_Exercise:_ Without changing a single word, write out every entry.

Records contained in a dataset
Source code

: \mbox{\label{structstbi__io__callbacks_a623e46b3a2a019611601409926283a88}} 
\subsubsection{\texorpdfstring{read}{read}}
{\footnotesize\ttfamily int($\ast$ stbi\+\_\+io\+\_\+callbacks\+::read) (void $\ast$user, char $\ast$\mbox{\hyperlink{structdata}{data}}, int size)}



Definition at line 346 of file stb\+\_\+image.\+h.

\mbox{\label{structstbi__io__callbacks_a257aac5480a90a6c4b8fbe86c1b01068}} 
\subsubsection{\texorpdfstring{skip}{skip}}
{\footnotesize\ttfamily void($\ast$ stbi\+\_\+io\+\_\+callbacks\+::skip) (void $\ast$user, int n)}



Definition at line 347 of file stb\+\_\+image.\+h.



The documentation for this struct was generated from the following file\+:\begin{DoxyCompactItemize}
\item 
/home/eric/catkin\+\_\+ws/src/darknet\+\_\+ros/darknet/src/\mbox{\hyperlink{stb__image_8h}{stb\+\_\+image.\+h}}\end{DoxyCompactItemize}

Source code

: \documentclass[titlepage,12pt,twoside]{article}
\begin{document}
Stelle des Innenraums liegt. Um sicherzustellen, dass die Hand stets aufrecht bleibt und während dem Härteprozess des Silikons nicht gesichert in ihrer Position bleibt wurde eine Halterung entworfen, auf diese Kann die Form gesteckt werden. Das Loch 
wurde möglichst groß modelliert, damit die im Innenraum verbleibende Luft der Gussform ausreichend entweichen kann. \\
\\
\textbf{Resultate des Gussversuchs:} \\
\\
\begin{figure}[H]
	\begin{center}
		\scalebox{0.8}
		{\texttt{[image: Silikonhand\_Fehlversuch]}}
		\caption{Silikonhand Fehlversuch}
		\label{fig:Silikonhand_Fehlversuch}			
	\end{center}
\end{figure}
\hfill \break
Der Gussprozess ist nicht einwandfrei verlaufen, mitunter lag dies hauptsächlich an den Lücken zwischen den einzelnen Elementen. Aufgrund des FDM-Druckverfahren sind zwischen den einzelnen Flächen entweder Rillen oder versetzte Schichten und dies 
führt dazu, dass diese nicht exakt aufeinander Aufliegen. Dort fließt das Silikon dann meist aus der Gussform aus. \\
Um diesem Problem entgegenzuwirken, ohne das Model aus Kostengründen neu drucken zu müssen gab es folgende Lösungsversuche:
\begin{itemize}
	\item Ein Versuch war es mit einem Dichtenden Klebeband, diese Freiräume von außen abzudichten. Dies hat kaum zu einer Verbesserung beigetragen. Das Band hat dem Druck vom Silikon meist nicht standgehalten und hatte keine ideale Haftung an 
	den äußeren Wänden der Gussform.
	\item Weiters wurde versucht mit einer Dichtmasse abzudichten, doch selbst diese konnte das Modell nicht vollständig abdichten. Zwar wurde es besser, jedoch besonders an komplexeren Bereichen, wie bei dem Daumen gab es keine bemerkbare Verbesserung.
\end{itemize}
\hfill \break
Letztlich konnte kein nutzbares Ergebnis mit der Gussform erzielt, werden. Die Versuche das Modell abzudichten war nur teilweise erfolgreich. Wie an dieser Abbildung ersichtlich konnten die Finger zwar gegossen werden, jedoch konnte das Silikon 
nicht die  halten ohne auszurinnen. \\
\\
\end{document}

_Solution for this task:_
Source code

: \mbox{\label{structstbi__io__callbacks_a623e46b3a2a019611601409926283a88}} 
\subsubsection{\texorpdfstring{read}{read}}
{\footnotesize\ttfamily int($\ast$ stbi\+\_\+io\+\_\+callbacks\+::read) (void $\ast$user, char $\ast$\mbox{\hyperlink{structdata}{data}}, int size)}



Definition at line 346 of file stb\+\_\+image.\+h.

\mbox{\label{structstbi__io__callbacks_a257aac5480a90a6c4b8fbe86c1b01068}} 
\subsubsection{\texorpdfstring{skip}{skip}}
{\footnotesize\ttfamily void($\ast$ stbi\+\_\+io\+\_\+callbacks\+::skip) (void $\ast$user, int n)}



Definition at line 347 of file stb\+\_\+image.\+h.



The documentation for this struct was generated from the following file\+:\begin{DoxyCompactItemize}
\item 
/home/eric/catkin\+\_\+ws/src/darknet\+\_\+ros/darknet/src/\mbox{\hyperlink{stb__image_8h}{stb\+\_\+image.\+h}}\end{DoxyCompactItemize}

Source code

: \documentclass[titlepage,12pt,twoside]{article}
\begin{document}
Stelle des Innenraums liegt. Um sicherzustellen, dass die Hand stets aufrecht bleibt und während dem Härteprozess des Silikons nicht gesichert in ihrer Position bleibt wurde eine Halterung entworfen, auf diese Kann die Form gesteckt werden. Das Loch 
wurde möglichst groß modelliert, damit die im Innenraum verbleibende Luft der Gussform ausreichend entweichen kann. \\
\\
\textbf{Resultate des Gussversuchs:} \\
\\
\begin{figure}[H]
	\begin{center}
		\scalebox{0.8}
		{\texttt{[image: Silikonhand\_Fehlversuch]}}
		\caption{Silikonhand Fehlversuch}
		\label{fig:Silikonhand_Fehlversuch}			
	\end{center}
\end{figure}
\hfill \break
Der Gussprozess ist nicht einwandfrei verlaufen, mitunter lag dies hauptsächlich an den Lücken zwischen den einzelnen Elementen. Aufgrund des FDM-Druckverfahren sind zwischen den einzelnen Flächen entweder Rillen oder versetzte Schichten und dies 
führt dazu, dass diese nicht exakt aufeinander Aufliegen. Dort fließt das Silikon dann meist aus der Gussform aus. \\
Um diesem Problem entgegenzuwirken, ohne das Model aus Kostengründen neu drucken zu müssen gab es folgende Lösungsversuche:
\begin{itemize}
	\item Ein Versuch war es mit einem Dichtenden Klebeband, diese Freiräume von außen abzudichten. Dies hat kaum zu einer Verbesserung beigetragen. Das Band hat dem Druck vom Silikon meist nicht standgehalten und hatte keine ideale Haftung an 
	den äußeren Wänden der Gussform.
	\item Weiters wurde versucht mit einer Dichtmasse abzudichten, doch selbst diese konnte das Modell nicht vollständig abdichten. Zwar wurde es besser, jedoch besonders an komplexeren Bereichen, wie bei dem Daumen gab es keine bemerkbare Verbesserung.
\end{itemize}
\hfill \break
Letztlich konnte kein nutzbares Ergebnis mit der Gussform erzielt, werden. Die Versuche das Modell abzudichten war nur teilweise erfolgreich. Wie an dieser Abbildung ersichtlich konnten die Finger zwar gegossen werden, jedoch konnte das Silikon 
nicht die  halten ohne auszurinnen. \\
\\
\end{document}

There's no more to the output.